Dans une rencontre entre deux équipes actuellement dotées de générations dorées de talents, ce sont les Marocains qui ont brillé.
Pour le Canada, Alphonso Davies, blessé, était impuissant sur le banc alors que le Maroc neutralisait la passe dangereuse de Stephen Eustaquio et éliminait l’attaquant vedette Jonathan David du match.
Pendant ce temps, le capitaine marocain Achraf Hakimi, sans doute le meilleur arrière droit du monde, était une menace constante tant sur le ballon que dans les visages des joueurs canadiens, tandis que le pivot créatif Brahim Diaz a récolté deux passes décisives. Il en compte désormais quatre en Coupe du monde – un record parmi tous les joueurs africains.
« La première mi-temps a été très intense », a déclaré le sélectionneur marocain Mohamed Ouahbi lors de sa conférence de presse d’après-match.
« Il y a eu quelques ajustements à faire à la mi-temps.
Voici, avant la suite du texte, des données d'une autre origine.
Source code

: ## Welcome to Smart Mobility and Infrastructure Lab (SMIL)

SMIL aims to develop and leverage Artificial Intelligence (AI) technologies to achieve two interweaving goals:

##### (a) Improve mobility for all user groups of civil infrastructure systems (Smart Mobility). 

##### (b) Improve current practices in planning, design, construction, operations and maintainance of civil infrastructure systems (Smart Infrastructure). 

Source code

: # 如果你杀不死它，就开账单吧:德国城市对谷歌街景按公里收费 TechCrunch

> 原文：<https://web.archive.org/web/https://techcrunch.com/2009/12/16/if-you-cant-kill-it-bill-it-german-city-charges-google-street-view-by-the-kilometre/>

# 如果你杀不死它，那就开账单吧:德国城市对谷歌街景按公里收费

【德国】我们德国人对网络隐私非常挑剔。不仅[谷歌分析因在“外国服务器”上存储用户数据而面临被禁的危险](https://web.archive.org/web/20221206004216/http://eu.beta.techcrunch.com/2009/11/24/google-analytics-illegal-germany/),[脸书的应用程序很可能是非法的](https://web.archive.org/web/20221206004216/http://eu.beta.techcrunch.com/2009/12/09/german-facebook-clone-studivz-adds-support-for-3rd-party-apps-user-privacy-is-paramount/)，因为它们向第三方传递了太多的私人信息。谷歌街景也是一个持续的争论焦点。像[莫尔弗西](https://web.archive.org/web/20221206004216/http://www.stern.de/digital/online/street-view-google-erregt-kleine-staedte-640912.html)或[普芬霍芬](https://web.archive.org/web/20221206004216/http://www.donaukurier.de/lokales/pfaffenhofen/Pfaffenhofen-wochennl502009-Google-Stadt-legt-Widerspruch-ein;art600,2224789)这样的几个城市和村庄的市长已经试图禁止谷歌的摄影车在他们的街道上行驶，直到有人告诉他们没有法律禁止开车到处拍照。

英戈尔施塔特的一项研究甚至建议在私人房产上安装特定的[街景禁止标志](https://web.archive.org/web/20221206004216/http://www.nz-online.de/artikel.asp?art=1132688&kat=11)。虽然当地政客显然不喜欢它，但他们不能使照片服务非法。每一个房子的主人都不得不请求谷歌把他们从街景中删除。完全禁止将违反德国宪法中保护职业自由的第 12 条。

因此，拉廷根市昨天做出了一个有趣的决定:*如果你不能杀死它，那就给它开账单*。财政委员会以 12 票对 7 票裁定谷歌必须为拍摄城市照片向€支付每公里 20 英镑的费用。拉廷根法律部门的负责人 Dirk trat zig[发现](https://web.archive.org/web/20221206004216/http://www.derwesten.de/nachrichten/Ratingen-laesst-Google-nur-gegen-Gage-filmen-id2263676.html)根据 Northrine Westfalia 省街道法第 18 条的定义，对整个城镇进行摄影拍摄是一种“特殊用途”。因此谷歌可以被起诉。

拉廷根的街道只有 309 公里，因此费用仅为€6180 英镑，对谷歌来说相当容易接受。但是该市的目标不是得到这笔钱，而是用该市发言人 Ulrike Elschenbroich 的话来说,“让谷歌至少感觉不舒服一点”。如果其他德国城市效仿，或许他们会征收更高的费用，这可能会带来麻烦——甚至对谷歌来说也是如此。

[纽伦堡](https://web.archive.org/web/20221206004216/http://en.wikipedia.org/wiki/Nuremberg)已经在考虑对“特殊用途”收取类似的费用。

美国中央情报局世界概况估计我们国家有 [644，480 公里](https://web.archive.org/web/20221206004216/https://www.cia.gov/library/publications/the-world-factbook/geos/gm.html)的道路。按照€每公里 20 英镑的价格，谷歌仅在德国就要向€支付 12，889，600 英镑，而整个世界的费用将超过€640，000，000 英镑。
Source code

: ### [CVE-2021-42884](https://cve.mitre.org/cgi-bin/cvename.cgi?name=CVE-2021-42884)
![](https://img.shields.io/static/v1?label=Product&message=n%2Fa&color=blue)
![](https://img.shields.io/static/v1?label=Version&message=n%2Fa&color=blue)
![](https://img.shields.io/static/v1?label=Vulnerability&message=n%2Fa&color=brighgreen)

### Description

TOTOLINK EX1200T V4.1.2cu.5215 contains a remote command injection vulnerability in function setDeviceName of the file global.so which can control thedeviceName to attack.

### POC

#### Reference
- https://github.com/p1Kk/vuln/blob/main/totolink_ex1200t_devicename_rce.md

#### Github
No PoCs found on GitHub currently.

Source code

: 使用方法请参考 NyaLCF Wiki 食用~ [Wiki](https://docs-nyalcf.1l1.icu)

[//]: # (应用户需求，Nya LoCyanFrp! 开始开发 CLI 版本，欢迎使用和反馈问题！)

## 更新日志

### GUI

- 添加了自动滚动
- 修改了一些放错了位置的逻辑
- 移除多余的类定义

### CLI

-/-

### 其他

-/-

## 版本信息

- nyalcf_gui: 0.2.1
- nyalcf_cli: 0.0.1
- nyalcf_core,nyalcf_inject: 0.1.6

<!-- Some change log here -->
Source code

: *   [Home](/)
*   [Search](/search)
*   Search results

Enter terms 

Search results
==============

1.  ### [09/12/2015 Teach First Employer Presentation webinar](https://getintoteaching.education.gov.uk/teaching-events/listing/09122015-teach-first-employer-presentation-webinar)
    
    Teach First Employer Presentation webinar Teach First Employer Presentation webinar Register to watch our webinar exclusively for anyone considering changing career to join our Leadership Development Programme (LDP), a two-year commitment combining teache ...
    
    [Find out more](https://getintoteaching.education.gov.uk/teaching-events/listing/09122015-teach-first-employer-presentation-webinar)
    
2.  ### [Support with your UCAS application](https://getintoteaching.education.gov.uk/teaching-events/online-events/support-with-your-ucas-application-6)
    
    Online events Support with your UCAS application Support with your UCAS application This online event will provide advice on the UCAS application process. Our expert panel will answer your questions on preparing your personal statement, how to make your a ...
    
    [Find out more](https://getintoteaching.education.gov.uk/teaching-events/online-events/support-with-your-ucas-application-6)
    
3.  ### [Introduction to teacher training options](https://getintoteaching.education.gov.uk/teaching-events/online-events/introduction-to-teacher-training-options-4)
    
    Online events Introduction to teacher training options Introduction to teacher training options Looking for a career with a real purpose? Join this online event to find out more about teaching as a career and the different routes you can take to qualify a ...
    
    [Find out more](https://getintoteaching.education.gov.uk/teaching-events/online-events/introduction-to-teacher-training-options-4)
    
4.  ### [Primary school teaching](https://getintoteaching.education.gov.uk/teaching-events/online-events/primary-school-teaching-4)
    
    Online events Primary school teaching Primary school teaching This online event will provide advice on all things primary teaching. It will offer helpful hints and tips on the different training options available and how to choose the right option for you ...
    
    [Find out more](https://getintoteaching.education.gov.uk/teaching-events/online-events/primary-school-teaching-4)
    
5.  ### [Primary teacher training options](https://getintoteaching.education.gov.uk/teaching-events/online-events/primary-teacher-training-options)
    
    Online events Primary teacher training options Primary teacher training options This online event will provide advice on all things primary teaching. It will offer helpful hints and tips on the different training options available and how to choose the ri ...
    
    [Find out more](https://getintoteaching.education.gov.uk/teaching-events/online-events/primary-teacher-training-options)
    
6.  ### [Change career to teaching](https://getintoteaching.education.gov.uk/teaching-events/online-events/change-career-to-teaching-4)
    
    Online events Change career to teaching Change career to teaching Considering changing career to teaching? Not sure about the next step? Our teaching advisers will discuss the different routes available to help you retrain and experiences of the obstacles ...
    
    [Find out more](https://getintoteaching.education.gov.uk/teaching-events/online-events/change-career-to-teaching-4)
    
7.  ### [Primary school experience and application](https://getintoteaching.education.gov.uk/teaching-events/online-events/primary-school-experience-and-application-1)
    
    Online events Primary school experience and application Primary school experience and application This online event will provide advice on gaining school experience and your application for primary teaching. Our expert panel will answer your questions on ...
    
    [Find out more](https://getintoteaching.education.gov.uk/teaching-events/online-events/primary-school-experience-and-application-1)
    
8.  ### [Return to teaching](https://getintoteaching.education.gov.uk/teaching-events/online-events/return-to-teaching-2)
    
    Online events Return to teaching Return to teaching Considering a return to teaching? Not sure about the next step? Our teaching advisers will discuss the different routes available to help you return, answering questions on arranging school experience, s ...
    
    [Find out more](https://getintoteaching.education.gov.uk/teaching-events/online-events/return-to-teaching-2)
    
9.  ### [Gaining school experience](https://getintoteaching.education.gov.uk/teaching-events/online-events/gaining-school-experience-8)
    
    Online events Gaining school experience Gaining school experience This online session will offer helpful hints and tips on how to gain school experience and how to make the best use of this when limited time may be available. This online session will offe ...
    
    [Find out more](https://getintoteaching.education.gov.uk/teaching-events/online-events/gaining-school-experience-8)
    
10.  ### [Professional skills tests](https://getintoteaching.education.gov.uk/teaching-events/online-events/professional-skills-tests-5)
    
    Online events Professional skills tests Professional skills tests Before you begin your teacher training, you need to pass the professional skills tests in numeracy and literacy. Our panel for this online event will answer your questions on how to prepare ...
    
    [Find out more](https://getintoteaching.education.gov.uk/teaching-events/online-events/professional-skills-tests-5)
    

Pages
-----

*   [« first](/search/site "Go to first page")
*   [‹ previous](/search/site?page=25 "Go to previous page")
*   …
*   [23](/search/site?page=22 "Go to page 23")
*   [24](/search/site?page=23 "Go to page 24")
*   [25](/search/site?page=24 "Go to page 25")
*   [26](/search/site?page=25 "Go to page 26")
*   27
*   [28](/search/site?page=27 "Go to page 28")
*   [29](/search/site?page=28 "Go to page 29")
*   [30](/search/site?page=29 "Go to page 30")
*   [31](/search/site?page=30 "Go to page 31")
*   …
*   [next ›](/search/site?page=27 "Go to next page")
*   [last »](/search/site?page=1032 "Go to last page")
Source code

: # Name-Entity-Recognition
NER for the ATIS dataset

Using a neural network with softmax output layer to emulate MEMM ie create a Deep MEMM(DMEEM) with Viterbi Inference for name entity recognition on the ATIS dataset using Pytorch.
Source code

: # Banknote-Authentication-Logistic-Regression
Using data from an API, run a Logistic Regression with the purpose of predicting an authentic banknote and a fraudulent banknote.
Nous n’avons jamais été à l’abri de la pression.
« Ce qui compte, c’est que nous n’avons pas changé notre identité, nous n’avons pas changé notre philosophie de jeu. De nombreuses idées ont été lancées et nous avons choisi la meilleure.
« Nous jouons la Coupe du Monde, ce qui signifie qu’il y aura des moments difficiles. Ce qui compte, c’est que lorsque nous ne sommes pas au meilleur de notre forme, nous devons être résilients. Nous devons nous rappeler pour qui nous jouons et pour quoi nous jouons. »
C’était plus que suffisant pour amener le Maroc à un deuxième quart de finale consécutif de la Coupe du monde masculine, progressant en cinq matches comme il l’a fait au Qatar.
Le Maroc a désormais remporté quatre matches à élimination directe de la Coupe du monde – deux en 2022, deux en 2026 – soit autant que toutes les autres nations africaines réunies.
Une victoire de plus, et ils auront officiellement égalé leur performance lors de la Coupe du monde 2022, où ils sont devenus la première nation africaine à atteindre les demi-finales.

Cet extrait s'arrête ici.